→ PROBLEM DESCRIPTION
Omit pictures and quote the listing below line by line, from its start through the line that holds "Voir des horreur ça aide pas dans la vie...".

→ DATASET CONTENT

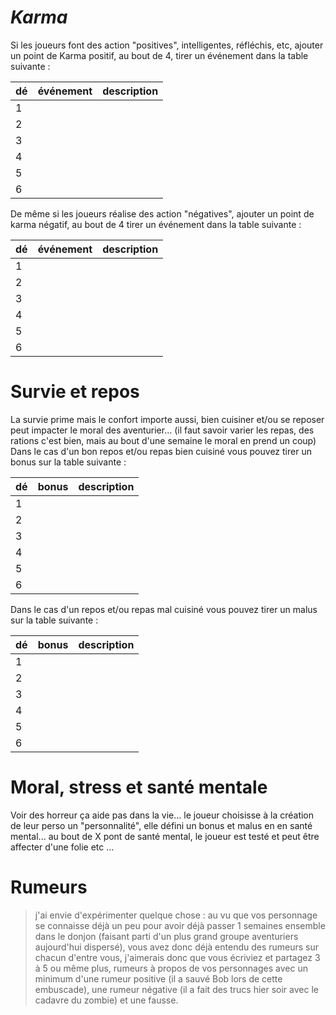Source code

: # *Karma*
Si les joueurs font des action "positives", intelligentes, réfléchis, etc, ajouter un point de Karma positif, au bout de 4, tirer un événement dans la table suivante :

| dé  | événement | description |
| --- | --------- | ----------- |
| 1   |           |             |
| 2   |           |             |
| 3   |           |             |
| 4   |           |             |
| 5   |           |             |
| 6   |           |             |
De même si les joueurs réalise des action "négatives", ajouter un point de karma négatif, au bout de 4 tirer un événement dans la table suivante :

| dé  | événement | description |
| --- | --------- | ----------- |
| 1   |           |             |
| 2   |           |             |
| 3   |           |             |
| 4   |           |             |
| 5   |           |             |
| 6   |           |             |
# Survie et repos
La survie prime mais le confort importe aussi, bien cuisiner et/ou se reposer peut impacter le moral des aventurier... (il faut savoir varier les repas, des rations c'est bien, mais au bout d'une semaine le moral en prend un coup)
Dans le cas d'un bon repos et/ou repas bien cuisiné vous pouvez tirer un bonus sur la table suivante :

| dé  | bonus | description |
| --- | ----- | ----------- |
| 1   |       |             |
| 2   |       |             |
| 3   |       |             |
| 4   |       |             |
| 5   |       |             |
| 6   |       |             |
Dans le cas d'un repos et/ou repas mal cuisiné vous pouvez tirer un malus sur la table suivante :

| dé  | bonus | description |
| --- | ----- | ----------- |
| 1   |       |             |
| 2   |       |             |
| 3   |       |             |
| 4   |       |             |
| 5   |       |             |
| 6   |       |             |
# Moral, stress et santé mentale
Voir des horreur ça aide pas dans la vie...
le joueur choisisse à la création de leur perso un "personnalité", elle défini un bonus et malus en en santé mental... au bout de X pont de santé mental, le joueur est testé et peut être affecter d'une folie etc ...
# Rumeurs
> j'ai envie d'expérimenter quelque chose : au vu que vos personnage se connaisse déjà un peu pour avoir déjà passer 1 semaines ensemble dans le donjon (faisant parti d'un plus grand groupe aventuriers aujourd'hui dispersé), vous avez donc déjà entendu des rumeurs sur chacun d'entre vous, j'aimerais donc que vous écriviez et partagez 3 à 5 ou même plus, rumeurs à propos de vos personnages avec un minimum d'une rumeur positive (il a sauvé Bob lors de cette embuscade), une rumeur négative (il a fait des trucs hier soir avec le cadavre du zombie) et une fausse.

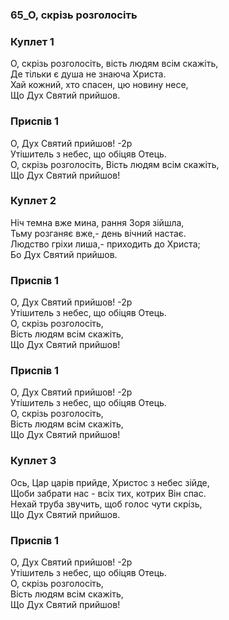 ### 65_О, скрізь розголосіть
### Куплет 1
О, скрізь розголосіть, вість людям всім скажіть, <br/>Де тільки є душа не знаюча Христа. <br/>Хай кожний, хто спасен, цю новину несе, <br/>Що Дух Святий прийшов.
### Приспів 1
О, Дух Святий прийшов! -2р<br/>Утішитель з небес, що обіцяв Отець. <br/>О, скрізь розголосіть, Вість людям всім скажіть, <br/>Що Дух Святий прийшов!
### Куплет 2
Ніч темна вже мина, рання Зоря зійшла, <br/>Тьму розганяє вже,- день вічний настає. <br/>Людство гріхи лиша,- приходить до Христа; <br/>Бо Дух Святий прийшов.
### Приспів 1
О, Дух Святий прийшов! -2р<br/>Утішитель з небес, що обіцяв Отець. <br/>О, скрізь розголосіть, <br/>Вість людям всім скажіть, <br/>Що Дух Святий прийшов!
### Приспів 1
О, Дух Святий прийшов! -2р<br/>Утішитель з небес, що обіцяв Отець. <br/>О, скрізь розголосіть, <br/>Вість людям всім скажіть, <br/>Що Дух Святий прийшов!
### Куплет 3
Ось, Цар царів прийде, Христос з небес зійде, <br/>Щоби забрати нас - всіх тих, котрих Він спас. <br/>Нехай труба звучить, щоб голос чути скрізь, <br/>Що Дух Святий прийшов.
### Приспів 1
О, Дух Святий прийшов! -2р<br/>Утішитель з небес, що обіцяв Отець. <br/>О, скрізь розголосіть, <br/>Вість людям всім скажіть, <br/>Що Дух Святий прийшов!
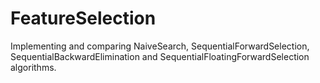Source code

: # FeatureSelection
Implementing and comparing NaiveSearch, SequentialForwardSelection,
SequentialBackwardElimination and SequentialFloatingForwardSelection algorithms.
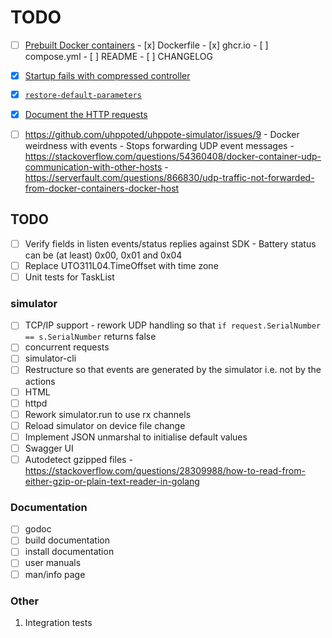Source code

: # TODO

- [ ] [Prebuilt Docker containers](https://github.com/uhppoted/uhppoted/issues/47)
       - [x] Dockerfile
       - [x] ghcr.io
       - [ ] compose.yml
       - [ ] README
       - [ ] CHANGELOG

- [x] [Startup fails with compressed controller](https://github.com/uhppoted/uhppote-simulator/issues/12)
- [x] [`restore-default-parameters`](https://github.com/uhppoted/uhppoted/issues/48)
- [x] [Document the HTTP requests](https://github.com/uhppoted/uhppote-simulator/issues/11)

- [ ] https://github.com/uhppoted/uhppote-simulator/issues/9
      - Docker weirdness with events
      - Stops forwarding UDP event messages
      - https://stackoverflow.com/questions/54360408/docker-container-udp-communication-with-other-hosts
      - https://serverfault.com/questions/866830/udp-traffic-not-forwarded-from-docker-containers-docker-host

## TODO

- [ ] Verify fields in listen events/status replies against SDK
      - Battery status can be (at least) 0x00, 0x01 and 0x04
- [ ] Replace UTO311L04.TimeOffset with time zone
- [ ] Unit tests for TaskList

### simulator
- [ ] TCP/IP support
      - rework UDP handling so that `if request.SerialNumber == s.SerialNumber` returns false
- [ ] concurrent requests
- [ ] simulator-cli
- [ ] Restructure so that events are generated by the simulator i.e. not by the actions
- [ ] HTML
- [ ] httpd
- [ ] Rework simulator.run to use rx channels
- [ ] Reload simulator on device file change
- [ ] Implement JSON unmarshal to initialise default values
- [ ] Swagger UI
- [ ] Autodetect gzipped files 
      - https://stackoverflow.com/questions/28309988/how-to-read-from-either-gzip-or-plain-text-reader-in-golang

### Documentation

- [ ] godoc
- [ ] build documentation
- [ ] install documentation
- [ ] user manuals
- [ ] man/info page

### Other

1.  Integration tests
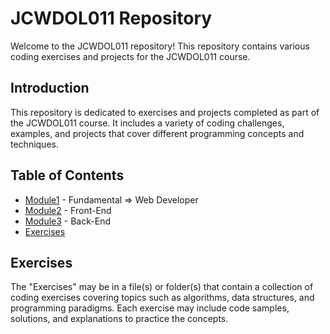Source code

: # JCWDOL011 Repository

Welcome to the JCWDOL011 repository! This repository contains various coding exercises and projects for the JCWDOL011 course.

## Introduction

This repository is dedicated to exercises and projects completed as part of the JCWDOL011 course. It includes a variety of coding challenges, examples, and projects that cover different programming concepts and techniques.

## Table of Contents

- [Module1](Module01) - Fundamental => Web Developer
- [Module2](Module01) - Front-End
- [Module3](Module01) - Back-End
- [Exercises](#exercises)

## Exercises

The "Exercises" may be in a file(s) or folder(s) that contain a collection of coding exercises covering topics such as algorithms, data structures, and programming paradigms. Each exercise may include code samples, solutions, and explanations to practice the concepts.
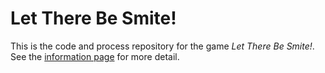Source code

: # Let There Be Smite!

This is the code and process repository for the game *Let There Be Smite!*. See the [information page](info/) for more detail.
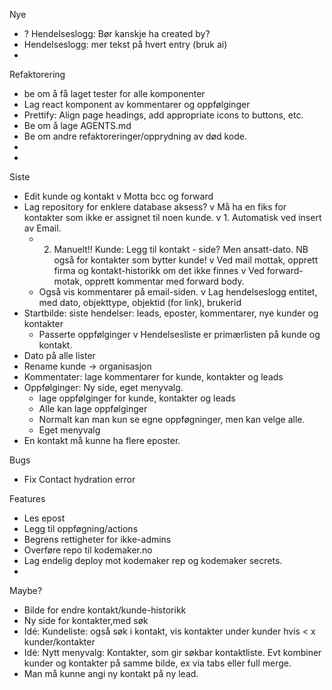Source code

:Nye
- ? Hendelseslogg: Bør kanskje ha created by?
- Hendelseslogg: mer tekst på hvert entry (bruk ai)
- 

Refaktorering
- be om å få laget tester for alle komponenter
- Lag react komponent av kommentarer og oppfølginger
- Prettify: Align page headings, add appropriate icons to buttons, etc.
- Be om å lage AGENTS.md
- Be om andre refaktoreringer/opprydning av død kode.
- 
- 

Siste
- Edit kunde og kontakt
v Motta bcc og forward
- Lag repository for enklere database aksess?
v Må ha en fiks for kontakter som ikke er assignet til noen kunde.
  v 1. Automatisk ved insert av Email.
  - 2. Manuelt!! Kunde: Legg til kontakt - side? Men ansatt-dato. NB også for kontakter som bytter kunde!
v Ved mail mottak, opprett firma og kontakt-historikk om det ikke finnes
v Ved forward-motak, opprett kommentar med forward body.
  - Også vis kommentarer på email-siden.
v Lag hendelseslogg entitet, med dato, objekttype, objektid (for link), brukerid
- Startbilde: siste hendelser: leads, eposter, kommentarer, nye kunder og kontakter
  - Passerte oppfølginger
v Hendelsesliste er primærlisten på kunde og kontakt.
- Dato på alle lister
- Rename kunde -> organisasjon
- Kommentater: lage kommentarer for kunde, kontakter og leads
- Oppfølginger: Ny side, eget menyvalg.
  - lage oppfølginger for kunde, kontakter og leads
  - Alle kan lage oppfølginger
  - Normalt kan man kun se egne oppføgninger, men kan velge alle.
  - Eget menyvalg
- En kontakt må kunne ha flere eposter.

Bugs

- Fix Contact hydration error

Features

- Les epost
- Legg til oppføgning/actions
- Begrens rettigheter for ikke-admins
- Overføre repo til kodemaker.no
- Lag endelig deploy mot kodemaker rep og kodemaker secrets.
-

Maybe?

- Bilde for endre kontakt/kunde-historikk
- Ny side for kontakter,med søk
- Idé: Kundeliste: også søk i kontakt, vis kontakter under kunder hvis < x kunder/kontakter
- Idé: Nytt menyvalg: Kontakter, som gir søkbar kontaktliste. Evt kombiner kunder og kontakter på samme bilde, ex via tabs eller full merge.
- Man må kunne angi ny kontakt på ny lead.
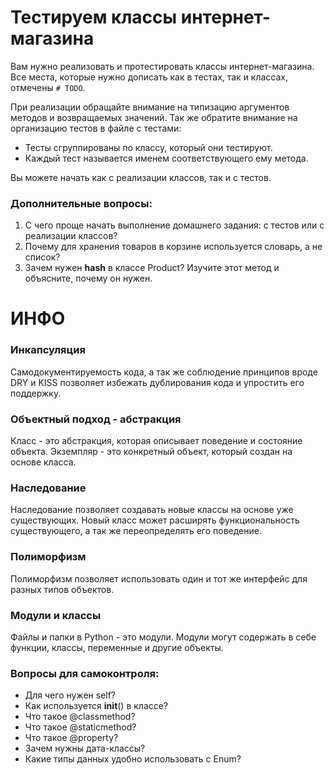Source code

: # Тестируем классы интернет-магазина
Вам нужно реализовать и протестировать классы интернет-магазина.
Все места, которые нужно дописать как в тестах, так и классах, отмечены `# TODO`.

При реализации обращайте внимание на типизацию аргументов методов и возвращаемых значений.
Так же обратите внимание на организацию тестов в файле с тестами:
- Тесты сгруппированы по классу, который они тестируют.
- Каждый тест называется именем соответствующего ему метода.

Вы можете начать как с реализации классов, так и с тестов.


### Дополнительные вопросы:
1. С чего проще начать выполнение домашнего задания: с тестов или с реализации классов?
2. Почему для хранения товаров в корзине используется словарь, а не список?
3. Зачем нужен __hash__ в классе Product? Изучите этот метод и объясните, почему он нужен.

# ИНФО

### Инкапсуляция
Самодокументируемость кода, а так же соблюдение принципов вроде DRY и KISS
позволяет избежать дублирования кода и упростить его поддержку.

### Объектный подход - абстракция
Класс - это абстракция, которая описывает поведение и состояние объекта.
Экземпляр - это конкретный объект, который создан на основе класса.

### Наследование
Наследование позволяет создавать новые классы на основе уже существующих.
Новый класс может расширять функциональность существующего, а так же переопределять его поведение.

### Полиморфизм
Полиморфизм позволяет использовать один и тот же интерфейс для разных типов объектов.

### Модули и классы
Файлы и папки в Python - это модули. 
Модули могут содержать в себе функции, классы, переменные и другие объекты.

### Вопросы для самоконтроля:
- Для чего нужен self?
- Как используется __init__() в классе?
- Что такое @classmethod?
- Что такое @staticmethod?
- Что такое @property?
- Зачем нужны дата-классы?
- Какие типы данных удобно использовать с Enum?
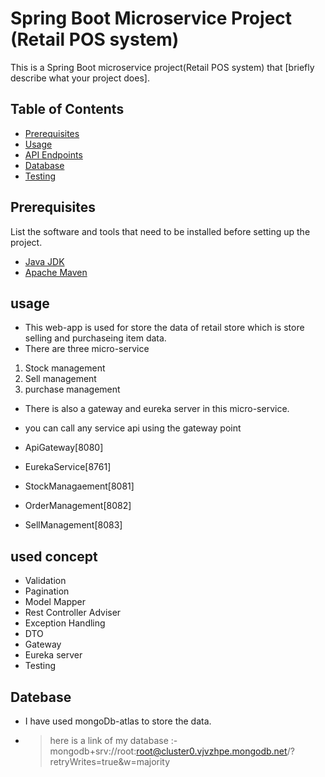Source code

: # Spring Boot Microservice Project (Retail POS system)

This is a Spring Boot microservice project(Retail POS system) that [briefly describe what your project does].

## Table of Contents
- [Prerequisites](#prerequisites)
- [Usage](#usage)
- [API Endpoints](#api-endpoints)
- [Database](#database)
- [Testing](#testing)

## Prerequisites

List the software and tools that need to be installed before setting up the project.

- [Java JDK](https://adoptium.net/?variant=openjdk11&jvmVariant=hotspot)
- [Apache Maven](https://maven.apache.org/)

## usage

- This web-app is used for store the data of retail store which is store selling and purchaseing item data.
- There are three micro-service 

1. Stock management
2. Sell management
3. purchase management

- There is also a gateway and eureka server in this micro-service.
- you can call any service api using the gateway point


- ApiGateway[8080]
- EurekaService[8761]
- StockManagaement[8081]
- OrderManagement[8082]
- SellManagement[8083]

## used concept 
- Validation
- Pagination
- Model Mapper
- Rest Controller Adviser
- Exception Handling
- DTO
- Gateway
- Eureka server
- Testing

## Datebase

- I have used mongoDb-atlas to store the data.

- > here is a link of my database :- mongodb+srv://root:root@cluster0.vjvzhpe.mongodb.net/?retryWrites=true&w=majority





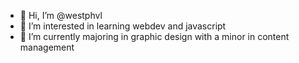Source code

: - 👋 Hi, I’m @westphvl
- 👀 I’m interested in learning webdev and javascript 
- 🌱 I’m currently majoring in graphic design with a minor in content management

<!---
westphvl/westphvl is a ✨ special ✨ repository because its `README.md` (this file) appears on your GitHub profile.
You can click the Preview link to take a look at your changes.
--->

→ EXPECTED ANSWER
Source code

: # *Karma*
Si les joueurs font des action "positives", intelligentes, réfléchis, etc, ajouter un point de Karma positif, au bout de 4, tirer un événement dans la table suivante :

| dé  | événement | description |
| --- | --------- | ----------- |
| 1   |           |             |
| 2   |           |             |
| 3   |           |             |
| 4   |           |             |
| 5   |           |             |
| 6   |           |             |
De même si les joueurs réalise des action "négatives", ajouter un point de karma négatif, au bout de 4 tirer un événement dans la table suivante :

| dé  | événement | description |
| --- | --------- | ----------- |
| 1   |           |             |
| 2   |           |             |
| 3   |           |             |
| 4   |           |             |
| 5   |           |             |
| 6   |           |             |
# Survie et repos
La survie prime mais le confort importe aussi, bien cuisiner et/ou se reposer peut impacter le moral des aventurier... (il faut savoir varier les repas, des rations c'est bien, mais au bout d'une semaine le moral en prend un coup)
Dans le cas d'un bon repos et/ou repas bien cuisiné vous pouvez tirer un bonus sur la table suivante :

| dé  | bonus | description |
| --- | ----- | ----------- |
| 1   |       |             |
| 2   |       |             |
| 3   |       |             |
| 4   |       |             |
| 5   |       |             |
| 6   |       |             |
Dans le cas d'un repos et/ou repas mal cuisiné vous pouvez tirer un malus sur la table suivante :

| dé  | bonus | description |
| --- | ----- | ----------- |
| 1   |       |             |
| 2   |       |             |
| 3   |       |             |
| 4   |       |             |
| 5   |       |             |
| 6   |       |             |
# Moral, stress et santé mentale
Voir des horreur ça aide pas dans la vie...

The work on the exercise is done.